Rather than just investigator preference, a more convincing and empirically grounded foundation might be the recognition that humans can be both unprecedented cooperators and highly selfish (Blanton and Fargher 2016; Feinman 2013). As a consequence, human cooperation tends to be situational and contingent. The key question then becomes what factors promote different degrees and forms of cooperation, and a key point of contention concerns scale. The authors (278–97) basically dismiss a raft of interdisciplinary research and empirical findings that repeatedly illustrate that human organization and leadership generally shift and differentiate as the density of interpersonal interaction increases (e.g., Fletcher 1995; Hill and Dunbar 2003; Holland-Lulewicz et al. 2022).
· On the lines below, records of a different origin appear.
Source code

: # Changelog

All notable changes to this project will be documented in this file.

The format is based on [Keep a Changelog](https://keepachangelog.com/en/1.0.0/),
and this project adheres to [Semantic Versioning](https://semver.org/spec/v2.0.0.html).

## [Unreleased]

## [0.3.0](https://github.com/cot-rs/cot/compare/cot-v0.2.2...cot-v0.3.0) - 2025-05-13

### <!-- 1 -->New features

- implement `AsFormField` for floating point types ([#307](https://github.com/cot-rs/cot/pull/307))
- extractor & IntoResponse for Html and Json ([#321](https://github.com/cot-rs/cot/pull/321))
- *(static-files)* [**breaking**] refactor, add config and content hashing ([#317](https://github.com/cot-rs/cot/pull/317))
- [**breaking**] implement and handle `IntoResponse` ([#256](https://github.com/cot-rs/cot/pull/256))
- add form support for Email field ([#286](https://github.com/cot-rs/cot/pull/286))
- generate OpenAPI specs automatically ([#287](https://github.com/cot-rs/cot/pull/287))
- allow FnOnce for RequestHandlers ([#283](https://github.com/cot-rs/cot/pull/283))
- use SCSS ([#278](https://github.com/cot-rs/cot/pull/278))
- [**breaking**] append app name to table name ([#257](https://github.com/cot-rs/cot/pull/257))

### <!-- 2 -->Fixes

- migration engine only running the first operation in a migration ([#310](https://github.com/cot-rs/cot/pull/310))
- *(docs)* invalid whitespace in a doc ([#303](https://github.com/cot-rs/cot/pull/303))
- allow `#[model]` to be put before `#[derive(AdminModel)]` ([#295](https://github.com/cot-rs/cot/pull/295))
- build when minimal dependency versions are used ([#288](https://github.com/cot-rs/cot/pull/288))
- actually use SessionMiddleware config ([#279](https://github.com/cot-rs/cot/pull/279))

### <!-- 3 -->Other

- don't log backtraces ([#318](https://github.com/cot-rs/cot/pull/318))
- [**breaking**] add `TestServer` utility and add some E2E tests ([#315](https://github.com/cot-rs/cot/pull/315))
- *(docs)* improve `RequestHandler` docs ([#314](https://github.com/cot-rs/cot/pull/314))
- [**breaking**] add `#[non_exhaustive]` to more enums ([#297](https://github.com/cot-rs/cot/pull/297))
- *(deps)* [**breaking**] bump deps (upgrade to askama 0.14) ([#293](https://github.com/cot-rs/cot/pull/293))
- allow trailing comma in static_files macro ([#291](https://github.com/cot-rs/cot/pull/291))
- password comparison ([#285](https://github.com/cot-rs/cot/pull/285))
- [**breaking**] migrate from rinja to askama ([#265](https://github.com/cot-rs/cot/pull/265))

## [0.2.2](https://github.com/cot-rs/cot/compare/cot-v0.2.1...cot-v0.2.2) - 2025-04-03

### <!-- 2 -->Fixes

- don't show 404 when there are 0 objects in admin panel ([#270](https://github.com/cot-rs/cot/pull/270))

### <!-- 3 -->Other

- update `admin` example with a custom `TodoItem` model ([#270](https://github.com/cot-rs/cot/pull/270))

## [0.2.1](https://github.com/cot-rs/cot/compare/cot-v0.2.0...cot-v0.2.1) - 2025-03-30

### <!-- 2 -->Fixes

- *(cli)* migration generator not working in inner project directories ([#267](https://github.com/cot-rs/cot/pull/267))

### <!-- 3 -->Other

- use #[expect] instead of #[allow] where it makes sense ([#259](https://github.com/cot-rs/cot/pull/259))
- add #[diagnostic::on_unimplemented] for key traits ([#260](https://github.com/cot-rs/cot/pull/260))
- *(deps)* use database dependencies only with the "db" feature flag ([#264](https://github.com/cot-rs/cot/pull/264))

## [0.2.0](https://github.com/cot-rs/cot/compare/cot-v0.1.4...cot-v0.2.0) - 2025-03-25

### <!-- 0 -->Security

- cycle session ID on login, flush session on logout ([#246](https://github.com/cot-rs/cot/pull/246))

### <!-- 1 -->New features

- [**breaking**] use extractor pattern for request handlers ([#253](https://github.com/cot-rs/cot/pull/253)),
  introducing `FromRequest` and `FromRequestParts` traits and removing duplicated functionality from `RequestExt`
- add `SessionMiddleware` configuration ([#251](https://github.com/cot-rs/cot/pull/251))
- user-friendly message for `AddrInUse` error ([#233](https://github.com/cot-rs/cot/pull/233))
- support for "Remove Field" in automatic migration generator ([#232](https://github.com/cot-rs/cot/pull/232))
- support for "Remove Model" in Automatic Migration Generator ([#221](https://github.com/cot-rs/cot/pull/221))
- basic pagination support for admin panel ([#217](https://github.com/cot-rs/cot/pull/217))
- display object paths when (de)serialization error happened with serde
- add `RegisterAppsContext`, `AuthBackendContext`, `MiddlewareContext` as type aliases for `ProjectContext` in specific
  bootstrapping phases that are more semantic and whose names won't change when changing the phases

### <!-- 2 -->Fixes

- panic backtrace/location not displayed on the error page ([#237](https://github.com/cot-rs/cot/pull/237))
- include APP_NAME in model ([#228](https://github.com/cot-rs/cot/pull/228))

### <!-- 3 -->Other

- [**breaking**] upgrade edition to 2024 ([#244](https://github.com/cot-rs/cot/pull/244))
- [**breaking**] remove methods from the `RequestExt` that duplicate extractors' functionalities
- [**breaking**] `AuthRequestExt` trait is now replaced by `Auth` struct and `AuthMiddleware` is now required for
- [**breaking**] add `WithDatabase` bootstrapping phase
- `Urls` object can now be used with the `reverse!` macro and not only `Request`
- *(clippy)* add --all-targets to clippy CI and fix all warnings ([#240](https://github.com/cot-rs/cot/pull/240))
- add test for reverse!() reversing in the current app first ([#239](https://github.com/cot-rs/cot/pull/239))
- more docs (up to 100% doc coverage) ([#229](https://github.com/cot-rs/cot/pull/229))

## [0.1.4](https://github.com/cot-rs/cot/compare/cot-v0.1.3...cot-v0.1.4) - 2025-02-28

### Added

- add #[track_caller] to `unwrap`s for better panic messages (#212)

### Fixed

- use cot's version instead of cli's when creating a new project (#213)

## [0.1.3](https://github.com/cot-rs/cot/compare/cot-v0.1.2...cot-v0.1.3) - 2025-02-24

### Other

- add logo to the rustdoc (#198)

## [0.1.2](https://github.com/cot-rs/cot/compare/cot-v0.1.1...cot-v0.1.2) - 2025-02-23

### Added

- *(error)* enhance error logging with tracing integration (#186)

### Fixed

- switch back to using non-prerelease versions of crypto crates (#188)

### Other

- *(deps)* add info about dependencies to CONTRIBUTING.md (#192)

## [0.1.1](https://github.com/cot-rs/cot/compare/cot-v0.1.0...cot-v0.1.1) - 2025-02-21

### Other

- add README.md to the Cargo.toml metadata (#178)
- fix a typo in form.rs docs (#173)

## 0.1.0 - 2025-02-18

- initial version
Although Graeber and Wengrow are on more solid footing when they argue that domestic human groupings also may be fragile and that small human aggregations may not be restricted to close kin, these arguments do not refute the repeated observation that when human groupings in sustained close contact exceed certain demographic thresholds, organizational adjustments take place (Feinman 2013, 2021). Modes of leadership, political offices, and institutional arrangements can be created in widely different forms and involve lesser or higher degrees of economic stratification (even at comparable sizes), but past or present, some kind of supra-household institution emerges if these aggregations are sustained, even for the Bronze Age historical context that the authors draw on to make their case (e.g. Hofmann et al. 2019).

Perhaps this line of argument seems esoteric and a matter for specialists, but sharing the book’s passion for seeing lessons in the past for the present and future, I think not. Given their anarchistic mistrust of human institutions and bureaucracies (Appadurai 2022), Graeber and Wengrow aim to dismiss any necessary links between scale and the loss of personal freedom. Freed of constraints on human cognitive capacities and the demands of scale, the authors tout governance through self-organized, domestic autonomy that is not so far off from a kind of libertarian ethos (513). But at great scale, an overabundance of individual freedom and independence may be antithetical to economic equity (Blanton et al. 2021). Might it be more cautiously realistic to recognize that in today’s world, cooperative governance and institutions are essential, these political associations take many forms, and to keep them equitable requires the persistent investments and participation of the citizenry?"